* WORK INSTRUCTION
Out of the entries that follow, copy each line containing "label".

Segment Start: DATA FOR PROCESSING

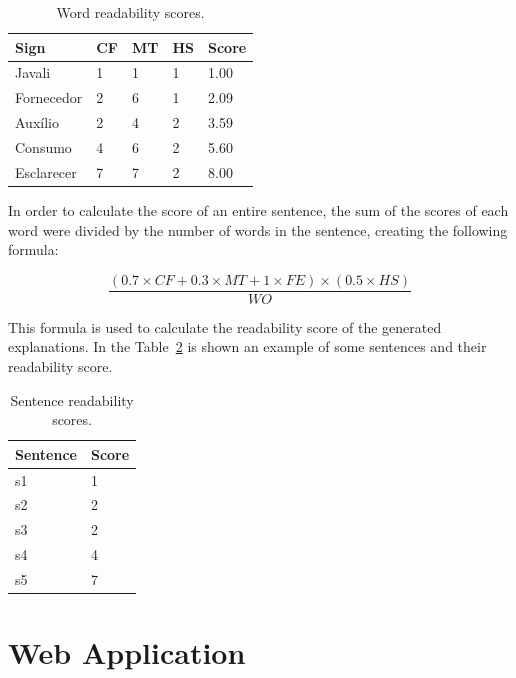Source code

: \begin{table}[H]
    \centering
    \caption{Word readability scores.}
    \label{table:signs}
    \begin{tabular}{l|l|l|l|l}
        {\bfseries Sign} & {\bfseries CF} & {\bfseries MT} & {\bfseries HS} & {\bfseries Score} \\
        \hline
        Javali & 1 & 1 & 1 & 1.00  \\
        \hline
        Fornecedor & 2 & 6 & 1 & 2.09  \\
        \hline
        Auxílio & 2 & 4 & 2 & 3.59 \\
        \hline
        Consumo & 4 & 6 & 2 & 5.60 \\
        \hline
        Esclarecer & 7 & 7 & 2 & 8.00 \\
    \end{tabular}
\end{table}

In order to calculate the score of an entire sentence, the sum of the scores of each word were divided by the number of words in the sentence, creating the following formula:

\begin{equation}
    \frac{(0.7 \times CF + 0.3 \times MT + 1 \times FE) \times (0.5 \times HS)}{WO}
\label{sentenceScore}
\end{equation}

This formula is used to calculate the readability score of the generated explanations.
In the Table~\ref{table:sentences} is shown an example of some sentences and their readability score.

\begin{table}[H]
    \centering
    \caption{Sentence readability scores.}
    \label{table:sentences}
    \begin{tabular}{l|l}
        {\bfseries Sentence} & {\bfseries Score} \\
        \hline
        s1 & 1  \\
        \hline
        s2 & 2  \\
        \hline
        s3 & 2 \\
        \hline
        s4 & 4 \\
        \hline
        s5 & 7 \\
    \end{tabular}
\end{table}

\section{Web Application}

Segment End: DATA FOR PROCESSING
Segment Start: DATA FOR PROCESSING

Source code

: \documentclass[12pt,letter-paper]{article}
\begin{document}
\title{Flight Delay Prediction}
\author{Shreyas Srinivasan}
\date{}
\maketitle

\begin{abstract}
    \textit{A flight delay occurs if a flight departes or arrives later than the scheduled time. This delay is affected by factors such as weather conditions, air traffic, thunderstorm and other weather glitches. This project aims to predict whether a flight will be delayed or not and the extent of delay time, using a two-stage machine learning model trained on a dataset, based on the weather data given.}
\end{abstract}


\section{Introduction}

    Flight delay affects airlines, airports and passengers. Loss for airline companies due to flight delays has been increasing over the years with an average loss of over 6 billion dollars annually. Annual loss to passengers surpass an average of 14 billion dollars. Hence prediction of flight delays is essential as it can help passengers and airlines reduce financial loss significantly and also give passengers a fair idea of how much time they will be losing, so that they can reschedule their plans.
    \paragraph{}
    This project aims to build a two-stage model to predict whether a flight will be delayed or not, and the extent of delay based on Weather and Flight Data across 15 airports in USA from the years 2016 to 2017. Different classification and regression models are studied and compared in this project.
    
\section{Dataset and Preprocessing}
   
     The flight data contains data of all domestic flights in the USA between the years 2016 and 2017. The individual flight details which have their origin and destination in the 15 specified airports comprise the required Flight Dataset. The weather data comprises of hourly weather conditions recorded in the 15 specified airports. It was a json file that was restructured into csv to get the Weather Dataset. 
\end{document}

Segment End: DATA FOR PROCESSING

* THE COMPLETED TASK
    \label{table:signs}
\label{sentenceScore}
    \label{table:sentences}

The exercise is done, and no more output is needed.